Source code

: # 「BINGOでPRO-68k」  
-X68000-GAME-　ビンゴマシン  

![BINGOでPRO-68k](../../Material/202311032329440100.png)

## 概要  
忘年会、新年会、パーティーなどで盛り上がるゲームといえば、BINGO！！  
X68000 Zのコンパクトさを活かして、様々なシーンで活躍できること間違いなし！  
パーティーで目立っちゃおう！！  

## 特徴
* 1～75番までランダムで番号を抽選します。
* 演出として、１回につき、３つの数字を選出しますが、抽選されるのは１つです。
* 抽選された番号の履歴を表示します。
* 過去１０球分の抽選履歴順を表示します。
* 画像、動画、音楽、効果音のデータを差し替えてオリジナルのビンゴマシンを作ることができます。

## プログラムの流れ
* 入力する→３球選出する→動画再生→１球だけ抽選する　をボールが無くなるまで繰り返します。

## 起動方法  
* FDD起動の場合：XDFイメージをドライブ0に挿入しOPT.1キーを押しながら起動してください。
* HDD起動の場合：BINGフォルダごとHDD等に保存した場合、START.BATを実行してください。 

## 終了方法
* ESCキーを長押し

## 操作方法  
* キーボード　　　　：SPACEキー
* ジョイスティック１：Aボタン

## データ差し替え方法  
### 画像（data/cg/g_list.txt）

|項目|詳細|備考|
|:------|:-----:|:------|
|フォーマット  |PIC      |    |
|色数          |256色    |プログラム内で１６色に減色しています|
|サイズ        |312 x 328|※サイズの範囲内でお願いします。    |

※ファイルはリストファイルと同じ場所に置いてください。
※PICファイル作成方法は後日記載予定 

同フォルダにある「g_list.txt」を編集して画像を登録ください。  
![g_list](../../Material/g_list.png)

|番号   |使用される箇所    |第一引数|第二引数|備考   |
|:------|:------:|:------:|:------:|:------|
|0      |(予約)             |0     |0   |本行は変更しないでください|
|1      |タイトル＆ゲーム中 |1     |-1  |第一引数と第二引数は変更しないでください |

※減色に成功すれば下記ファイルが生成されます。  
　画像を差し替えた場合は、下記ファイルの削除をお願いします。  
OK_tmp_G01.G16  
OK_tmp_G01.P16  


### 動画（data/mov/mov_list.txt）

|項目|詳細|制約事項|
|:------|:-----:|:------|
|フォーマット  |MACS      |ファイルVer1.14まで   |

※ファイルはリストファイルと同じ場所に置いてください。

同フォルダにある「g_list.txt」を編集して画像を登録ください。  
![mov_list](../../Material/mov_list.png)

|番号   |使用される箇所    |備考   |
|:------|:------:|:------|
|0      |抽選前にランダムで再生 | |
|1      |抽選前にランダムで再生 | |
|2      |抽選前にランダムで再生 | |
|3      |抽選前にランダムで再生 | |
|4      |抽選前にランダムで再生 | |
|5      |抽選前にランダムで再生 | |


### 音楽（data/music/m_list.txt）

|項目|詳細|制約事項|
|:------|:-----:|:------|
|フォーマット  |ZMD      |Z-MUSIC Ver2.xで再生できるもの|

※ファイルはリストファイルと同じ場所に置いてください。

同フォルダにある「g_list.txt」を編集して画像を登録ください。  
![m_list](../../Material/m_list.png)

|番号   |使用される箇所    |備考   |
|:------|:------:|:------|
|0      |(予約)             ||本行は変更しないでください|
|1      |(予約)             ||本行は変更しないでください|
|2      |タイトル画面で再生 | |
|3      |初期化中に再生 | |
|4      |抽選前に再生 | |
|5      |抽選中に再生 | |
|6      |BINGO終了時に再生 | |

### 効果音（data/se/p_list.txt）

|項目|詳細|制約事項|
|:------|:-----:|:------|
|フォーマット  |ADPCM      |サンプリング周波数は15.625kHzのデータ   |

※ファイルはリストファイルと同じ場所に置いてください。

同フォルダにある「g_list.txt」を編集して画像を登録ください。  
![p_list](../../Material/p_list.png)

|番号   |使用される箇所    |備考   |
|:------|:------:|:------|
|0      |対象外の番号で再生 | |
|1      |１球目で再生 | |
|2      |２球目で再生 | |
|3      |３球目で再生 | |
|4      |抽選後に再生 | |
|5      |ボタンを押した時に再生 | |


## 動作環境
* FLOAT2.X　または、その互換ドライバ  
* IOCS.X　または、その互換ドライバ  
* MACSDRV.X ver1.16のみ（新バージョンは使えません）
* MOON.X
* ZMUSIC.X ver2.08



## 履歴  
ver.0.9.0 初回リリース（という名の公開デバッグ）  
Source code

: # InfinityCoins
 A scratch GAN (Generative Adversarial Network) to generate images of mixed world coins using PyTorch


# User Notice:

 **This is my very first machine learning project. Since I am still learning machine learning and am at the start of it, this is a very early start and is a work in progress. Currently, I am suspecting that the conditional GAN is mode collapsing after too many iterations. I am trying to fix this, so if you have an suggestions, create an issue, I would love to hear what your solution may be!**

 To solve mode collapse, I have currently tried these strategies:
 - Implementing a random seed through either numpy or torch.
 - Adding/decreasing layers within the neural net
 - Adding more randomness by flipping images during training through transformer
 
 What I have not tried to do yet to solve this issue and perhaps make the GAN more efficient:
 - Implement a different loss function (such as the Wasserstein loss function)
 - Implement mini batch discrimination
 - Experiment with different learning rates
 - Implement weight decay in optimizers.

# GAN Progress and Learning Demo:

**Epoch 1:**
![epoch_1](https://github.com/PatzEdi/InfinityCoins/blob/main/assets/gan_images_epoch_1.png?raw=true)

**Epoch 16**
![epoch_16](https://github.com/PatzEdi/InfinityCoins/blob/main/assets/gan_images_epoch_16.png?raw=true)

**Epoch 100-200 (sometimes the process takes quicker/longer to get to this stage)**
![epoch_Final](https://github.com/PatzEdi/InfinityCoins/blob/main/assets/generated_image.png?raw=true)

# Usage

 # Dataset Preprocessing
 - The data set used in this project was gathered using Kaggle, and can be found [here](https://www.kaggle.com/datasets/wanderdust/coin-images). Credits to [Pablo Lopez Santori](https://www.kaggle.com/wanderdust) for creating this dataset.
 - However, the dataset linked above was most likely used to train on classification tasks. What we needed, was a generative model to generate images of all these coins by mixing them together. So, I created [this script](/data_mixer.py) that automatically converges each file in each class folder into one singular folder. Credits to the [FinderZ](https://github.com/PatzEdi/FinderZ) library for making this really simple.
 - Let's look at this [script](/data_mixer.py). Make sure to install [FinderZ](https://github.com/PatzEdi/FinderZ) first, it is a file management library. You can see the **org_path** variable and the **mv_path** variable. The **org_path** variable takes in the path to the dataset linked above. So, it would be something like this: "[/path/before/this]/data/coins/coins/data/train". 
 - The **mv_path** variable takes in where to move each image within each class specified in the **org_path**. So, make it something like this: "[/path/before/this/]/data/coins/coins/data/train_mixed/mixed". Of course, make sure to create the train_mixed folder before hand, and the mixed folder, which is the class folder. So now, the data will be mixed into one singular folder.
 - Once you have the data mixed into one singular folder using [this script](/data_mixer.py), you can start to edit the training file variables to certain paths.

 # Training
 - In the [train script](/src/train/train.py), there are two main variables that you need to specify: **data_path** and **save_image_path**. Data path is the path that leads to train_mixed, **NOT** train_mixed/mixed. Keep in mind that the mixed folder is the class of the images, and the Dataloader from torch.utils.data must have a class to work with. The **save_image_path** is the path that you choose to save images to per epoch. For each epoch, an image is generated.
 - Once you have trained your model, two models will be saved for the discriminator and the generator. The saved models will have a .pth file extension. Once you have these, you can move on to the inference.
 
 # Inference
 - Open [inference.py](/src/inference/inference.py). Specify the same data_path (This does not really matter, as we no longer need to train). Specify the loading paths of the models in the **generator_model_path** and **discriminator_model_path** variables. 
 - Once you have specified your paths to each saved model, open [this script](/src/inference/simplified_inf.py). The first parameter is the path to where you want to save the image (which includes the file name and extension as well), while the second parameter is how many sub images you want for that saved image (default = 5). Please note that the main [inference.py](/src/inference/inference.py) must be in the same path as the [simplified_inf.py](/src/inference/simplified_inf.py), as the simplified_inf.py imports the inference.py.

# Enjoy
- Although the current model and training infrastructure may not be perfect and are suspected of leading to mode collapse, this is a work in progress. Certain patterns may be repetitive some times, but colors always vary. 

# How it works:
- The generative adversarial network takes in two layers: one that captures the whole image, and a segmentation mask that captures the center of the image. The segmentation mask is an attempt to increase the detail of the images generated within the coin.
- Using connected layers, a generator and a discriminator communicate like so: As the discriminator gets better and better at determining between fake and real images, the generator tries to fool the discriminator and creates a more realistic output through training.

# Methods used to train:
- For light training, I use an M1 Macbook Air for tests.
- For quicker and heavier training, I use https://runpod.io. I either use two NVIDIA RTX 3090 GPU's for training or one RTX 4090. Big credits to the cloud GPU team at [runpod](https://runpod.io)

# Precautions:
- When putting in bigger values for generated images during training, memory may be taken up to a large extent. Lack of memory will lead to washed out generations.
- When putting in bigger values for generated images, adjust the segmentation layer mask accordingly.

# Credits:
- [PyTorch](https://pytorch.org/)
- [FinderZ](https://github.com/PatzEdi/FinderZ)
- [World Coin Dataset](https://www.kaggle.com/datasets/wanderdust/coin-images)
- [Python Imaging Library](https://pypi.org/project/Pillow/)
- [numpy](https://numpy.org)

****

**Exercise prompt**
Collect, from the material above, every line containing the word "true".

**Task result**
![epoch_1](https://github.com/PatzEdi/InfinityCoins/blob/main/assets/gan_images_epoch_1.png?raw=true)
![epoch_16](https://github.com/PatzEdi/InfinityCoins/blob/main/assets/gan_images_epoch_16.png?raw=true)
![epoch_Final](https://github.com/PatzEdi/InfinityCoins/blob/main/assets/generated_image.png?raw=true)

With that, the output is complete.